As far as the actual last ice age, millions of years ago, Baffin Island would have contributed hugely to the Laurentide Ice Sheet that covered likely all of Canada and the northeastern United States however, there is much dispute about the birthplace.
8. Baffin Island is and Was the Starting Point of the Great Northwest Passage
From the late 15th century, European explorers and navigators have tried to successfully pass through a northern waterway from the Atlantic to the Pacific Ocean via the Canadian north and the Arctic famously named the Northwest Passage.
However, the famed passageway was not fully traversed by sea until 1906 when Norwegian explorer Roald Amundsen (famous for beating Robert Scott to the South Pole) reached the Pacific coast of Alaska. You can now take an iceberg and wildlife watching cruise through these historic waters from Iqaluit, Toronto, or Greenland.
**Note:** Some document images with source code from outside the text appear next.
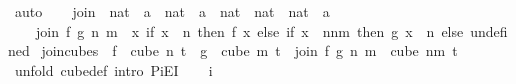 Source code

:\begin{isabellebody}
\ auto%
\endisatagproof
{\isafoldproof}%
%
\isadelimproof
\ \ \isanewline
%
\endisadelimproof
\isanewline
{}\isamarkupfalse%
\ join\ {\isacharcolon}{\kern0pt}{\isacharcolon}{\kern0pt}\ {\isachardoublequoteopen}{\isacharparenleft}{\kern0pt}nat\ {\isasymRightarrow}\ {\isacharprime}{\kern0pt}a{\isacharparenright}{\kern0pt}\ {\isasymRightarrow}\ {\isacharparenleft}{\kern0pt}nat\ {\isasymRightarrow}\ {\isacharprime}{\kern0pt}a{\isacharparenright}{\kern0pt}\ {\isasymRightarrow}\ nat\ {\isasymRightarrow}\ nat\ {\isasymRightarrow}\ {\isacharparenleft}{\kern0pt}nat\ {\isasymRightarrow}\ {\isacharprime}{\kern0pt}a{\isacharparenright}{\kern0pt}{\isachardoublequoteclose}\isanewline
\ \ \isanewline
\ \ \ \ {\isachardoublequoteopen}join\ f\ g\ n\ m\ {\isasymequiv}\ {\isacharparenleft}{\kern0pt}{\isasymlambda}x{\isachardot}{\kern0pt}\ if\ x\ {\isasymin}\ {\isacharbraceleft}{\kern0pt}{\isachardot}{\kern0pt}{\isachardot}{\kern0pt}{\isacharless}{\kern0pt}n{\isacharbraceright}{\kern0pt}\ then\ f\ x\ else\ {\isacharparenleft}{\kern0pt}if\ x\ {\isasymin}\ {\isacharbraceleft}{\kern0pt}n{\isachardot}{\kern0pt}{\isachardot}{\kern0pt}{\isacharless}{\kern0pt}n{\isacharplus}{\kern0pt}m{\isacharbraceright}{\kern0pt}\ then\ g\ {\isacharparenleft}{\kern0pt}x\ {\isacharminus}{\kern0pt}\ n{\isacharparenright}{\kern0pt}\ else\ undefined{\isacharparenright}{\kern0pt}{\isacharparenright}{\kern0pt}{\isachardoublequoteclose}\isanewline
\isanewline
{}\isamarkupfalse%
\ join{\isacharunderscore}{\kern0pt}cubes{\isacharcolon}{\kern0pt}\ \ {\isachardoublequoteopen}f\ {\isasymin}\ cube\ n\ {\isacharparenleft}{\kern0pt}t{\isacharplus}{\kern0pt}{}{\isacharparenright}{\kern0pt}{\isachardoublequoteclose}\ \ {\isachardoublequoteopen}g\ {\isasymin}\ cube\ m\ {\isacharparenleft}{\kern0pt}t{\isacharplus}{\kern0pt}{}{\isacharparenright}{\kern0pt}{\isachardoublequoteclose}\ \ {\isachardoublequoteopen}join\ f\ g\ n\ m\ {\isasymin}\ cube\ {\isacharparenleft}{\kern0pt}n{\isacharplus}{\kern0pt}m{\isacharparenright}{\kern0pt}\ {\isacharparenleft}{\kern0pt}t{\isacharplus}{\kern0pt}{}{\isacharparenright}{\kern0pt}{\isachardoublequoteclose}\isanewline
%
\isadelimproof
%
\endisadelimproof
%
\isatagproof
{}\isamarkupfalse%
\ {\isacharparenleft}{\kern0pt}unfold\ cube{\isacharunderscore}{\kern0pt}def{\isacharsemicolon}{\kern0pt}\ intro\ PiE{\isacharunderscore}{\kern0pt}I{\isacharparenright}{\kern0pt}\isanewline
\ \ \isamarkupfalse%
\ i\isanewline

\end{isabellebody}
Among the many that attempted the passage were Jacques Cartier (1491-1557) founder of Quebec, Henry Hudson (1565 – 1611) the namesake of Canada’s great Hudson Bay, and another English Navigator, William Baffin (1585 – 1622) for whom the Island was named.
9. The Island’s Highest Peak is Named for the Norse God, Odin
Norse explorers reached Baffin Island around the 11th century and their presence is felt in the name of the Island’s highest peak, Odin.
Standing at 2,147m (7,044 ft.) it is pretty modest by Canadian standards though is 7th overall when it comes to Canada’s isolated summits.
In the same national park as Odin, you will find the world’s highest vertical cliff of aptly named, Mount Thor.
Baffin Island also boasts one of the world’s largest Fjords, the Admiralty Inlet, and two of Canada’s largest national parks, Sirmilik and Auyuittuq, both slightly larger than El Salvador or Israel.
10. Baffin Island is likely the “Helluland” of the Viking Sagas
As the great Icelandic Viking, Leif Erikson (c. 970 – 1020) courageously crossed the unruly northern Atlantic in search of new lands, it was the third land he encountered that they named Helluland, meaning “Stone-slab Land”.
It was noted in The Saga of The Greenlanders in the 14th century as: “[having] no grass, but large glaciers covered the highlands, and the land was like a single flat slab of rock from the glaciers to the sea. This land seemed…of little use.]
As with all of the “Skræling” (people) they encountered in the Sagas, the adventurers likely met the Thule people, ancestors of all modern Inuit people.
Helluland is also mentioned in “The Saga of Erik the Red”, “The Saga of Halfdan Eysteinsson”, and in other earlier works.